Someone asked me recently, “…aren’t you that bloke who used to write a blog about an old narrow boat called ‘Eileen’?” Initially I was lost for an answer as, in my mind, I’m still writing a blog about an old boat – in fact in my mind this post for example is about the boat, it’s just that these days the posts are less linear narratives of renovation or physical journeys taken (though they remain part of the DNA of the blog) and have become more tangential stories.
The boat’s still here though, it’s the beating heart or chug of the blog.
And, the journey the boat has prompted has led me here, to exploring sense of place and sense of self.
[Fear-not, the boat’s batteries are recharge after long Winter hibernation and I’m sure the ‘Adventure of Eileen’ will be returning soon as the boat has summer in her hull.]
The photos below were taken on that recent return to Matlock Bath. They show what was once a building housing a petrifying well. This is not the original building. In the 1930’s the ‘attraction’ was owned by my great grandfather.
The building is unassuming, drab even, a non-place, a void so easily dismissed, and inevitably passed unseen by the endless flow of traffic along the relentless, restless A6.
But when approached from the other direction it’s a different story altogether. To approach the site along the ‘Lover’s Walks’ from ‘Wild Cat Tor’, to cross the river into the water gardens, instils the place with an altogether other character. It’s original function and purpose are more explicit and more exciting.

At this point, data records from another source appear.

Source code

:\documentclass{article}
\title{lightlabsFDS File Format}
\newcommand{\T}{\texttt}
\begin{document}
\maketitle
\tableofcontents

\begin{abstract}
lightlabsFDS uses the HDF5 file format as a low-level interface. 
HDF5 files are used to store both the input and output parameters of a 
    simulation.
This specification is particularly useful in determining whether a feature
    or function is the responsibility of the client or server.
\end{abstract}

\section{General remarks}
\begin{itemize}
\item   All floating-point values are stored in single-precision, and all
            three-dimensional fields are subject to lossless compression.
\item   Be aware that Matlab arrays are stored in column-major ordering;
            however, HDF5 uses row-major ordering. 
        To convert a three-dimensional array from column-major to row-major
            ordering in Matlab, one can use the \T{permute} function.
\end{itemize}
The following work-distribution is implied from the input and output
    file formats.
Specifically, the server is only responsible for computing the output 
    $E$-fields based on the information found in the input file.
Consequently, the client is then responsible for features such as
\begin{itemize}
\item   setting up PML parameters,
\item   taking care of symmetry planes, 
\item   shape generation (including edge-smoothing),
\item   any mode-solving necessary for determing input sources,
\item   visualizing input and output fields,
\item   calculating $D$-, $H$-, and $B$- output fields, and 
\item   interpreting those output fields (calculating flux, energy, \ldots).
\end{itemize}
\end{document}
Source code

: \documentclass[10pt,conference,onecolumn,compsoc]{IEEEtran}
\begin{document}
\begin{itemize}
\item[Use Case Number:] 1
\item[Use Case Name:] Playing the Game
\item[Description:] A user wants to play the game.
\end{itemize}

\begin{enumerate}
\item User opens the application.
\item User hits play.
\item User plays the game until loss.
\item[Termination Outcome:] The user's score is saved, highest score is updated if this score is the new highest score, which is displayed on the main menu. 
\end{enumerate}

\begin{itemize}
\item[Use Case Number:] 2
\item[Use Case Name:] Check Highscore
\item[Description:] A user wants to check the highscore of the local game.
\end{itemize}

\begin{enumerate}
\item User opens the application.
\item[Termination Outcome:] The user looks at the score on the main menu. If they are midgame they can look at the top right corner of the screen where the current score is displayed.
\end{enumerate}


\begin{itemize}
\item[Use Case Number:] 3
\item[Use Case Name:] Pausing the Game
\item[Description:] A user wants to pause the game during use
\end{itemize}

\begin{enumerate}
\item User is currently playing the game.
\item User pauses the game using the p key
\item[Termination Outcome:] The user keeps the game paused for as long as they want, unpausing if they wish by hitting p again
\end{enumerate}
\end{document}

I’d often wandered how the petrifying well had worked, given they require access to one of the thermal springs that enter the River Derwent at numerous points along the Dale and were the reason for the Matlock ‘Baths’ being developed in the 16th C.
I’m now imagining the building in a new way. The upper storey, at road level, having a small shop – a place to buy ticket for the Royal Cumberland Cavern or samples of local rocks and crystals, and then a descent to a walled terrace, a quieter and more meditative place away from the bustle of the street above. On the terrace two grottos framed with ‘tufa’ stone. The thermal spring cascaded out of the hillside and over objects stacked in the grottos, gradually these objects were turned to stone. The water then continued it’s cascade into the water gardens below – much as it does today.
A broken shed, breeze blocks and broken glass, hazard tape and shattered walls. Perversely it’d seem that this is the stuff of dreams, and they provide a powerful sense of place, of belonging, perhaps even understanding.
And, just like the boat, such moments and such places form the DNA of this blog.